Algo comum entre as grandes personalidades da História é terem passado por tragédias pessoais. Com o ex-presidente dos Estados Unidos, Bill Clinton, não foi diferente. O pai de William Jefferson Clinton, morreu num acidente de carro, antes de seu nascimento. O padrasto, de quem adotou espontaneamente o sobrenome Clinton, era mulherengo, beberrão e violento. Por outro lado, sua mãe desdobrou-se para criar os filhos, em meio a dificuldades de toda ordem, sendo um exemplo àquele que viria a ser um dos homens mais influentes do mundo.
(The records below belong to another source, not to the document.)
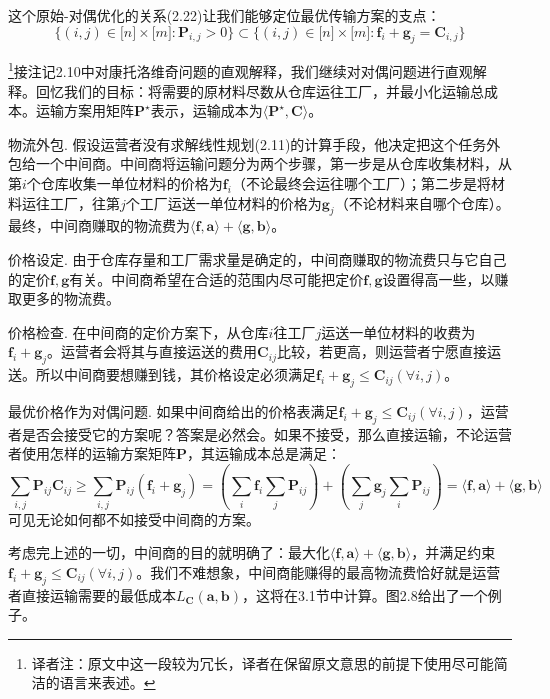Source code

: \documentclass[cn,10pt,math=newtx,citestyle=gb7714-2015,bibstyle=gb7714-2015]{elegantbook}
\begin{document}
\vspace{2em}

这个原始-对偶优化的关系(2.22)让我们能够定位最优传输方案的支点：
\begin{equation}
    \label{2.23}
    \{ (i,j)\in\mathbb{[}n\mathbb{]}\times \mathbb{[}m\mathbb{]}:\mathbf{P}_{i,j}>0 \} \subset \{ (i,j)\in\mathbb{[}n\mathbb{]}\times \mathbb{[}m\mathbb{]}:\mathbf{f}_i+\mathbf{g}_j=\mathbf{C}_{i,j} \}
\end{equation}

\begin{postulate}[对偶问题的直观解释]
\footnote{译者注：原文中这一段较为冗长，译者在保留原文意思的前提下使用尽可能简洁的语言来表述。}接注记2.10中对康托洛维奇问题的直观解释，我们继续对对偶问题进行直观解释。回忆我们的目标：将需要的原材料尽数从仓库运往工厂，并最小化运输总成本。运输方案用矩阵$\mathbf{P}^\star$表示，运输成本为$\langle \mathbf{P}^\star ,\mathbf{C} \rangle$。

{\heiti 物流外包.} 假设运营者没有求解线性规划(2.11)的计算手段，他决定把这个任务外包给一个中间商。中间商将运输问题分为两个步骤，第一步是从仓库收集材料，从第$i$个仓库收集一单位材料的价格为$\mathbf{f}_i$（不论最终会运往哪个工厂）；第二步是将材料运往工厂，往第$j$个工厂运送一单位材料的价格为$\mathbf{g}_j$（不论材料来自哪个仓库）。最终，中间商赚取的物流费为$\langle \mathbf{f,a} \rangle + \langle \mathbf{g,b} \rangle$。

{\heiti 价格设定.} 由于仓库存量和工厂需求量是确定的，中间商赚取的物流费只与它自己的定价$\mathbf{f,g}$有关。中间商希望在合适的范围内尽可能把定价$\mathbf{f,g}$设置得高一些，以赚取更多的物流费。

{\heiti 价格检查.} 在中间商的定价方案下，从仓库$i$往工厂$j$运送一单位材料的收费为$\mathbf{f}_i+\mathbf{g}_j$。运营者会将其与直接运送的费用$\mathbf{C}_{ij}$比较，若更高，则运营者宁愿直接运送。所以中间商要想赚到钱，其价格设定必须满足$\mathbf{f}_i+\mathbf{g}_j\leq \mathbf{C}_{ij}(\forall i,j)$。

{\heiti 最优价格作为对偶问题.} 如果中间商给出的价格表满足$\mathbf{f}_i+\mathbf{g}_j\leq \mathbf{C}_{ij}(\forall i,j)$，运营者是否会接受它的方案呢？答案是必然会。如果不接受，那么直接运输，不论运营者使用怎样的运输方案矩阵$\mathbf{P}$，其运输成本总是满足：
\begin{equation*}
    \sum_{i,j}\mathbf{P}_{ij}\mathbf{C}_{ij} \geq \sum_{i,j}\mathbf{P}_{ij}(\mathbf{f}_i+\mathbf{g}_j)=\left( \sum_i\mathbf{f}_i\sum_j\mathbf{P}_{ij} \right)+\left( \sum_j\mathbf{g}_j\sum_i\mathbf{P}_{ij} \right)=\langle \mathbf{f,a} \rangle + \langle \mathbf{g,b} \rangle
\end{equation*}
可见无论如何都不如接受中间商的方案。

考虑完上述的一切，中间商的目的就明确了：最大化$\langle \mathbf{f,a} \rangle + \langle \mathbf{g,b} \rangle$，并满足约束$\mathbf{f}_i+\mathbf{g}_j\leq \mathbf{C}_{ij}(\forall i,j)$。我们不难想象，中间商能赚得的最高物流费恰好就是运营者直接运输需要的最低成本$L_\mathbf{C}(\mathbf{a,b})$，这将在3.1节中计算。图2.8给出了一个例子。

\end{postulate}
\end{document}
Quando criança, Bill Clinton brincava com crianças negras, no Arkansas, um dos Estados mais racistas dos Estados Unidos. Jovem, enveredou-se pela política, trabalhando em comitês do Partido Democrata. Estudou Relações Internacionais e fez estágio no gabinete de um senador democrata. Graças a uma bolsa de estudos, estudou Direito em Oxford, onde conheceu a também estudante de Direito, Hillary Rodham, com quem se casaria anos depois. Formados, trabalharam num escritório de advocacia, até que Bill Clinton candidatou-se ao cargo de Procurador-Geral do Arkansas. O excelente desempenho e a grande popularidade como Procurador-Geral, estimularam-no a candidatar-se ao Governo do Estado. Eleito governador, a esposa Hillary Clinton participou ativamente do planejamento e desenvolvimento de projetos. Ela, que era especialista em políticas para crianças e adolescentes. Porém, o governador Bill Clinton não foi reeleito, devido a um aumento de impostos, que foi obrigado a realizar. A primeira derrota política foi marcante, mas serviu de impulso para não desistir de seus ideais, e somente entrar numa eleição com a certeza da vitória.
Candidatou-se novamente e foi eleito, sendo reeleito várias vezes, notabilizando-se pelos avanços em políticas de igualdade racial, atenção aos deficientes físicos e desenvolvimento do Estado. A competência gerencial e o carisma, foram fundamentais à candidatura à Presidência dos Estados Unidos, em 1992. Foi eleito, cumprindo um mandato de quatro anos que agradou os americanos, que o reelegeram em 1997. O segundo mandato foi difícil, pois o Partido Republicano alcançou maioria no Congresso e emperrou votações fundamentais. Além de que, afloraram escândalos sexuais impensáveis a um presidente do país mais rico do mundo.
O presidente Bill Clinton mentiu à população, num pronunciamento em cadeia nacional, dizendo ser inocente das acusações. Mas, diante de evidências, admitiu a culpa e pediu perdão à esposa que nunca o abandonara e à população. Humilhou-se. Tudo indicava que sofreria um impeachment. Entretanto, a população e a esposa o perdoaram, e não houve força política suficiente para destituí-lo do cargo. Encerrou o segundo mandato em 2000, aclamado pelos americanos, como um dos melhores presidentes da História dos Estados Unidos.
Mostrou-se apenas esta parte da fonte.